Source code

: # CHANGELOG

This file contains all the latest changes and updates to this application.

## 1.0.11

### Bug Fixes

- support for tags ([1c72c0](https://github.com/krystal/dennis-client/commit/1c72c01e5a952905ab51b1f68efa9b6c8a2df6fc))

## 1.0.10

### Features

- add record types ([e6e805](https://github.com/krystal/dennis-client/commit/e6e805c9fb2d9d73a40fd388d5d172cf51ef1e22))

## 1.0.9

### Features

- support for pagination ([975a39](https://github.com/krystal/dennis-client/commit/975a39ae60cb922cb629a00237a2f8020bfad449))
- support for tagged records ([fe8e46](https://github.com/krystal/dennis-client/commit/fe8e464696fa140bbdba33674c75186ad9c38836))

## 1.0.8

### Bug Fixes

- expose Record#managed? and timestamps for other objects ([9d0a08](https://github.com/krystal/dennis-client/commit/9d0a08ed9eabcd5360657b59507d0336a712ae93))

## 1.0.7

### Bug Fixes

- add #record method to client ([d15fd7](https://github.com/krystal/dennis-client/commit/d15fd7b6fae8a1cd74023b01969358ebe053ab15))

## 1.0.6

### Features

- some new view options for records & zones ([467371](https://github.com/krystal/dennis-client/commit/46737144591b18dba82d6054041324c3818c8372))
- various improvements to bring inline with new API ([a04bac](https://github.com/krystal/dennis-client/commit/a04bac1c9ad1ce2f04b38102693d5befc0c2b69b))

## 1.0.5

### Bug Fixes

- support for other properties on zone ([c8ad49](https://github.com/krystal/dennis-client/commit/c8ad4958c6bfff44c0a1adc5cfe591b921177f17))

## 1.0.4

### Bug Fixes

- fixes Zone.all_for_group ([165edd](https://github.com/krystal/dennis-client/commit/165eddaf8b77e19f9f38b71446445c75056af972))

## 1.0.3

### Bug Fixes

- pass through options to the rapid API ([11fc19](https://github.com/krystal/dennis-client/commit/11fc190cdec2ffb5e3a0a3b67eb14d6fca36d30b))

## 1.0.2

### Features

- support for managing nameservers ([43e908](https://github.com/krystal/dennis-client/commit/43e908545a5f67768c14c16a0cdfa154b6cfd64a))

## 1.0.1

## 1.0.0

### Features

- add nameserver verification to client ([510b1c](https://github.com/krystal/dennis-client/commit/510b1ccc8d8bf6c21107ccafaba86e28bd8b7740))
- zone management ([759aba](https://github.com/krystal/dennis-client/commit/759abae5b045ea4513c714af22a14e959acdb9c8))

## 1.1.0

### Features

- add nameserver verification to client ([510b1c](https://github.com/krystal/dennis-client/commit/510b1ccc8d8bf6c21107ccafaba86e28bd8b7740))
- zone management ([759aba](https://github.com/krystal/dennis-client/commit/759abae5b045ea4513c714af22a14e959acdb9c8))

...

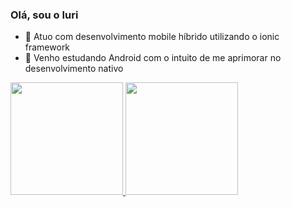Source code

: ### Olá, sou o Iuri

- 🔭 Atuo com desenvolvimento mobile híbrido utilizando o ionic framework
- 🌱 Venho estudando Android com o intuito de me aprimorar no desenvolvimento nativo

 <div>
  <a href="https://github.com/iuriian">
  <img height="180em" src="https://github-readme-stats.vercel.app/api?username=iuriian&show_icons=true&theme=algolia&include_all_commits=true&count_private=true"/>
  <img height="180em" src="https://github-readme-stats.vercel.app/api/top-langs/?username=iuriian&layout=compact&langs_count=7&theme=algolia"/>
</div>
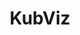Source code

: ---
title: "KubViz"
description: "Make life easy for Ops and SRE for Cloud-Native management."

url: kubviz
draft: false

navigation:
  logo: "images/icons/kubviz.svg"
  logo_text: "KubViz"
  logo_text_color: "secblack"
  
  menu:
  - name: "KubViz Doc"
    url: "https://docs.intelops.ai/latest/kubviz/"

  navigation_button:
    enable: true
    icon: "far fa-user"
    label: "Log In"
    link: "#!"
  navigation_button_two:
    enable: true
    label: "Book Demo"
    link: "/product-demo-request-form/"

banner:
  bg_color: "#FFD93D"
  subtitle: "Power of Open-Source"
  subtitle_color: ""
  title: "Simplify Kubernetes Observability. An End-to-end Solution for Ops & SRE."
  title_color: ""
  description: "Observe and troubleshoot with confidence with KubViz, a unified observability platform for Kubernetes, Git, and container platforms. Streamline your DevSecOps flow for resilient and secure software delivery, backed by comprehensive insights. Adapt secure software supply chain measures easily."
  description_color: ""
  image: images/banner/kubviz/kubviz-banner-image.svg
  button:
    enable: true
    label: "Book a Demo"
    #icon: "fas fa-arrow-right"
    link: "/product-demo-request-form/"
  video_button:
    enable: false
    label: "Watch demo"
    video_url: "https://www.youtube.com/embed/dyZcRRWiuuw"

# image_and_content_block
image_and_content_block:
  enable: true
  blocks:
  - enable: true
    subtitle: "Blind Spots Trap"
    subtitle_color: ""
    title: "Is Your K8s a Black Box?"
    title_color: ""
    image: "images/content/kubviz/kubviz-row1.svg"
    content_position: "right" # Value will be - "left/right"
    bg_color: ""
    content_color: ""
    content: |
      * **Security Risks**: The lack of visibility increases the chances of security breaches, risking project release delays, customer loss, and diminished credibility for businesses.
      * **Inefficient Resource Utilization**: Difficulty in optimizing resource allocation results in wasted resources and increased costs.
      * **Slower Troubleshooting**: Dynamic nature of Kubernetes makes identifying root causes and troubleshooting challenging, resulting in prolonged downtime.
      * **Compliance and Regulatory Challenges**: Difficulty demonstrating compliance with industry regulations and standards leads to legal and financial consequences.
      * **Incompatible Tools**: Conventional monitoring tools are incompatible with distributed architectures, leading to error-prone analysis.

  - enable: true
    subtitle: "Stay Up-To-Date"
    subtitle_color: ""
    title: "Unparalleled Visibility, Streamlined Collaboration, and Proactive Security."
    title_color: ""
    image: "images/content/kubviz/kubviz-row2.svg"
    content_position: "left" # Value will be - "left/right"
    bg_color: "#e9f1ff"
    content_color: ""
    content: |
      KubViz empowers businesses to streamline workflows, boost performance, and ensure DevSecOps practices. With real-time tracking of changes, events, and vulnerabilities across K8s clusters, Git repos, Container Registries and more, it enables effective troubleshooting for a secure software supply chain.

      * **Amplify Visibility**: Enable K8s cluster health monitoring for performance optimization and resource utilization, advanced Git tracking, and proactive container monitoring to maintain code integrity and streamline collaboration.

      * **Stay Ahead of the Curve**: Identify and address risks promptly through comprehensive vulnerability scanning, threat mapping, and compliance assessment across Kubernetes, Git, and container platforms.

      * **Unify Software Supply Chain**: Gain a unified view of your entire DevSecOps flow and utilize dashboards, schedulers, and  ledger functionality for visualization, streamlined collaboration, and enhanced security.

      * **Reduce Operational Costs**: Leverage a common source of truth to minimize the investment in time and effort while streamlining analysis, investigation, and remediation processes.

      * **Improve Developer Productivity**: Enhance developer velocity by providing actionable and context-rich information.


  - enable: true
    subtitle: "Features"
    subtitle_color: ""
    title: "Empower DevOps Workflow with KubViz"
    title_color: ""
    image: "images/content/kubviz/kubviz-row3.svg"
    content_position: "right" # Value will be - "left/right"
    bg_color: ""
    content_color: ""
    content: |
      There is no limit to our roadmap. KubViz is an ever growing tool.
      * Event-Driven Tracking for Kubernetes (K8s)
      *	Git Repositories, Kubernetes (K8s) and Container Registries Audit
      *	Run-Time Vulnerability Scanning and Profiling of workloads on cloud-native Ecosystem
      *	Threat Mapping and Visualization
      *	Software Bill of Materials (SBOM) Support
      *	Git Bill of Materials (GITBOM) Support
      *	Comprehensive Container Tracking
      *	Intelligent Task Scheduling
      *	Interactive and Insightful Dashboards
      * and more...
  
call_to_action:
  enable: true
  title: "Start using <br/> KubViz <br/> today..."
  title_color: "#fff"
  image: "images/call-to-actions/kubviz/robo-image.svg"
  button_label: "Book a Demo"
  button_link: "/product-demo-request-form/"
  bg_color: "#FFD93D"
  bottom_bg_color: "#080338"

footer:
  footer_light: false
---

---

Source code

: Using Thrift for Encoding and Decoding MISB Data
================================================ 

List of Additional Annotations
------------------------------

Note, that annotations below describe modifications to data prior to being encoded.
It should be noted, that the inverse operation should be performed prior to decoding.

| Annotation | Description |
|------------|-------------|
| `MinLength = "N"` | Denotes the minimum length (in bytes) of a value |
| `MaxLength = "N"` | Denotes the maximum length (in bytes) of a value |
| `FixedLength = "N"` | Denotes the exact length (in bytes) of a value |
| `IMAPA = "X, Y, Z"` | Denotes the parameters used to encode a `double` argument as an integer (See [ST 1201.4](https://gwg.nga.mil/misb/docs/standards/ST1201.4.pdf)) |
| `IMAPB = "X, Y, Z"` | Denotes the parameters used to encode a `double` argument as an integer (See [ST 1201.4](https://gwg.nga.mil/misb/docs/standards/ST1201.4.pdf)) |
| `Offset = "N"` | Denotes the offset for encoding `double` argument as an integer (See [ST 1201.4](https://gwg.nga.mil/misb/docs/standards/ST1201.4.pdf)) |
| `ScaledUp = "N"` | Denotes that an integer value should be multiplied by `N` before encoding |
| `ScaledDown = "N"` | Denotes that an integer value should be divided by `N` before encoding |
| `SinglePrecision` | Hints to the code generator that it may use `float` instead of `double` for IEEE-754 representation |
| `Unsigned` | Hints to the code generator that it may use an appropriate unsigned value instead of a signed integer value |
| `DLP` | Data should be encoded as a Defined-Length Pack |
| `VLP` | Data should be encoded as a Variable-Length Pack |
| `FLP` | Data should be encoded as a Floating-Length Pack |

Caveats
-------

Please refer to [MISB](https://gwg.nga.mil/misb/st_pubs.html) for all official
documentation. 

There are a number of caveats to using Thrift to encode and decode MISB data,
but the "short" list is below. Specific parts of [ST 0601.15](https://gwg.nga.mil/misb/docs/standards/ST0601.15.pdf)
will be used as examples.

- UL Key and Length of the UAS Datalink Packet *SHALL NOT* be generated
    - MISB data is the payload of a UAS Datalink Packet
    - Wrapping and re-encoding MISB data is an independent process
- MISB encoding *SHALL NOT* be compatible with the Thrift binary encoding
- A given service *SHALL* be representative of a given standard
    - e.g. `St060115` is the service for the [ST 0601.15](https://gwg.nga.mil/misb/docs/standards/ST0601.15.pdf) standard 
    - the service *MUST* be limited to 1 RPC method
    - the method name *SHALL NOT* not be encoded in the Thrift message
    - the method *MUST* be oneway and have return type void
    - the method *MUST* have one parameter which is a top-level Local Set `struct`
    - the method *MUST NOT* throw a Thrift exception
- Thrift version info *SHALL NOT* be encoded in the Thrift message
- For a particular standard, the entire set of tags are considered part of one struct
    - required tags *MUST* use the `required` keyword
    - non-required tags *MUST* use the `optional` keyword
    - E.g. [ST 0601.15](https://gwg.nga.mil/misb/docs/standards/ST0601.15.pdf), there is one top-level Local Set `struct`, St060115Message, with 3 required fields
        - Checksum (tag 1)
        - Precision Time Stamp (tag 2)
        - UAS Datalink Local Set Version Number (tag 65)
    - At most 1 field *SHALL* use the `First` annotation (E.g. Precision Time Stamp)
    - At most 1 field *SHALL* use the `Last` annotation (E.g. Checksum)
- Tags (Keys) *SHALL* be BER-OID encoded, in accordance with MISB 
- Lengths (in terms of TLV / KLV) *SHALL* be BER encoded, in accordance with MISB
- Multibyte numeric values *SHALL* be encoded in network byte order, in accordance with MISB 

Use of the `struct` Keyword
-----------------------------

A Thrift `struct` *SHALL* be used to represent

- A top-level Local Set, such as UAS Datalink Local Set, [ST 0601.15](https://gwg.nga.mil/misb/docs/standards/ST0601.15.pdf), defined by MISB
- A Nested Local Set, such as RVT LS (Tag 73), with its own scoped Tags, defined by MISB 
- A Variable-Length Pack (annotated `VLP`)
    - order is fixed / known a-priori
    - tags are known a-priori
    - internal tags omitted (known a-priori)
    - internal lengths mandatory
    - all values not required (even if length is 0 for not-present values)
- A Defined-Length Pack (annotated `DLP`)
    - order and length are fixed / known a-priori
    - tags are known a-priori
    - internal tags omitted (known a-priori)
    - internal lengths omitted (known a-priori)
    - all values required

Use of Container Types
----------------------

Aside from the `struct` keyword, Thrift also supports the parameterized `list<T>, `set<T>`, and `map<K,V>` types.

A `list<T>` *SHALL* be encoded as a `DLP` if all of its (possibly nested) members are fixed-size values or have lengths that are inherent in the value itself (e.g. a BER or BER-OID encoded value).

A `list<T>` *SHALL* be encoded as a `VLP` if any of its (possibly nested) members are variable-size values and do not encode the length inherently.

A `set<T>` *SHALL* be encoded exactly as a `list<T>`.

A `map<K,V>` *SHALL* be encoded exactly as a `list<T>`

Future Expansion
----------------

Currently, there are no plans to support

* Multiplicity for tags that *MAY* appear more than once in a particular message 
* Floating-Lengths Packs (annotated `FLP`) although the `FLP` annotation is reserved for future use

» TASK DETAILS: State how many lines of the listing include the word "images". Reply with the number alone.

» RESPONSE AREA: 6